Vec2Face+ for Face Dataset Generation

¹University of Notre Dame
²The Australian National University
³Indiana University South Bend

This is the official implementation of Vec2Face+, an ID and attribute controllable face dataset generation model. This work includes:

✅ a more training-efficient and attribute controllable model than Vec2Face.
✅ a set of synthetic FR datasets that first-time achieve a higher average accuracy than CASIA-WebFace
✅ suggesting the importance of intra-class identity consistency
✅ reporting the failure of the existing synthetic datasets on twin verification
If you find Vec2Face+ useful for your research, please give a ⭐ and consider citing us 😄

@article{wu2025vec2face+,
  title={Vec2Face+ for Face Dataset Generation},
  author={Wu, Haiyu and Singh, Jaskirat and Tian, Sicong and Zheng, Liang and Bowyer, Kevin W},
  journal={arXiv preprint arXiv:2507.17192},
  year={2025}
}

News/Updates

[2024/07/28] 🔥 The generated HSFace datasets are available now!
[2024/07/28] 🔥 Our paper is on Arxiv now!
[2025/07/27] 🔥 We release Vec2Face+!

🔧 Installation

conda env create -f environment.yaml
conda activate vec2face-plus

Download model weights

The weights of the Vec2Face model and estimators used in this work can be manually from HuggingFace or using python:

from huggingface_hub import hf_hub_download
hf_hub_download(repo_id="BooBooWu/Vec2Face", filename="weights/6DRepNet_300W_LP_AFLW2000.pth", local_dir="./")
hf_hub_download(repo_id="BooBooWu/Vec2Face", filename="weights/arcface-r100-glint360k.pth", local_dir="./")
hf_hub_download(repo_id="BooBooWu/Vec2Face", filename="weights/magface-r100-glint360k.pth", local_dir="./")
hf_hub_download(repo_id="BooBooWu/Vec2Face_plus", filename="vec2face_plus/main_model.pth", local_dir="./")
hf_hub_download(repo_id="BooBooWu/Vec2Face_plus", filename="vec2face_plus/pose_model.pth", local_dir="./")

or

python download_vec2face_weights.py

The weights of the FR models trained with VFace (10k, 20k, 100k, 200k) can be downloaded using python:

from huggingface_hub import hf_hub_download
hf_hub_download(repo_id="BooBooWu/Vec2Face_plus", filename="fr_weights/vface10k.pth", local_dir="./")
hf_hub_download(repo_id="BooBooWu/Vec2Face_plus", filename="fr_weights/vface20k.pth", local_dir="./")
hf_hub_download(repo_id="BooBooWu/Vec2Face_plus", filename="fr_weights/vface100k.pth", local_dir="./")
hf_hub_download(repo_id="BooBooWu/Vec2Face_plus", filename="fr_weights/vface300k.pth", local_dir="./")

Download datasets

The dataset used for Vec2Face+ main model training can be downloaded from manually from HuggingFace or using python:

from huggingface_hub import hf_hub_download
hf_hub_download(repo_id="BooBooWu/Vec2Face", filename="lmdb_dataset/WebFace4M/WebFace4M.lmdb", local_dir="./")

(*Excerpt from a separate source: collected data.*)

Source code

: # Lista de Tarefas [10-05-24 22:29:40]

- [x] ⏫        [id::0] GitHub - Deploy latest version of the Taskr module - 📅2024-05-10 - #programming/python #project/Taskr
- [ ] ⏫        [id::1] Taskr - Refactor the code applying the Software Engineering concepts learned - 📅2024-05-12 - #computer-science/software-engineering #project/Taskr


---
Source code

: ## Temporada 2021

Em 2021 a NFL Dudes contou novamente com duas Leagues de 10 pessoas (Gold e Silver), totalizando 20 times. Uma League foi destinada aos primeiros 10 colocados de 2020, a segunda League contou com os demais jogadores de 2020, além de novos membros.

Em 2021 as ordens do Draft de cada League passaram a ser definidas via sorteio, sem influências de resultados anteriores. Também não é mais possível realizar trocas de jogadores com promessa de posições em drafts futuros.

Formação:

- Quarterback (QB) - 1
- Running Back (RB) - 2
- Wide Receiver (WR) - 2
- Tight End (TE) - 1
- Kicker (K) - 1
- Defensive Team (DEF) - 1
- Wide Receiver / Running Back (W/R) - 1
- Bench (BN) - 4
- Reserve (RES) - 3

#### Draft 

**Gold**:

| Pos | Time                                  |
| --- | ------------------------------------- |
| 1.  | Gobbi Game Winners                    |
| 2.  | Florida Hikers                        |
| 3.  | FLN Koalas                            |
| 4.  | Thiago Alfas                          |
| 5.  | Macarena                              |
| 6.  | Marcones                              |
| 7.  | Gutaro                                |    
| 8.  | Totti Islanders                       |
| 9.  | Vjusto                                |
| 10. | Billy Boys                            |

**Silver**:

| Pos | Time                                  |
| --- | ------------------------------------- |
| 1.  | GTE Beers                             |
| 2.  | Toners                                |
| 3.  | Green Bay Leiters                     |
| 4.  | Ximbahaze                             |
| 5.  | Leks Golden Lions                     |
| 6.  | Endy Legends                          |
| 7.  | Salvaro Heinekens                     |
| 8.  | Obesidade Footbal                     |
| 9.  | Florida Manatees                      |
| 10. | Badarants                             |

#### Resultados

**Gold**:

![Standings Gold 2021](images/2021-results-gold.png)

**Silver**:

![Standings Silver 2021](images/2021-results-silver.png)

The dataset used for Vec2Face+ pose model training can be downloaded from manually from HuggingFace or using python:

from huggingface_hub import hf_hub_download
hf_hub_download(repo_id="BooBooWu/Vec2Face_plus", filename="WebFace4M/WebFace4M_with_landmarks.lmdb", local_dir="./")

The generated synthetic datasets VFace10k, VFace20k, VFace100K can be downloaded using python:

from huggingface_hub import hf_hub_download
hf_hub_download(repo_id="BooBooWu/Vec2Face_plus", filename="VFaces/vface10k.lmdb", local_dir="./")
hf_hub_download(repo_id="BooBooWu/Vec2Face_plus", filename="VFaces/vface20k.lmdb", local_dir="./")
hf_hub_download(repo_id="BooBooWu/Vec2Face_plus", filename="VFaces/vface100k.lmdb", local_dir="./")

Tip: If you want to convert .lmdb to datasets (images), please refer to lmdb2dataset.py.

Model Architecture

⚡Image generation

Generating images with reference image, center features, or AttrOP can be found here. It is the same as the original Vec2Face.

Generating with pose condition

python pose_control.py \
--batch_size 64 \
--image_file "path/to/your/image/file" \
--example 1 \
--name "test_examples" \
--use_lora \
--lora_r 8 \
--model_weights "./vec2face_plus/pose_model.pth" \
--pose_file "./landmarks/landmark_examples.txt"

Training

The main model training is the same as the original Vec2Face, which can be found here.

Vec2Face+ pose model training

We only provide the WebFace4M dataset (see here), if you want to use other datasets, please referring the prepare_training_set.py to convert the dataset to .lmdb.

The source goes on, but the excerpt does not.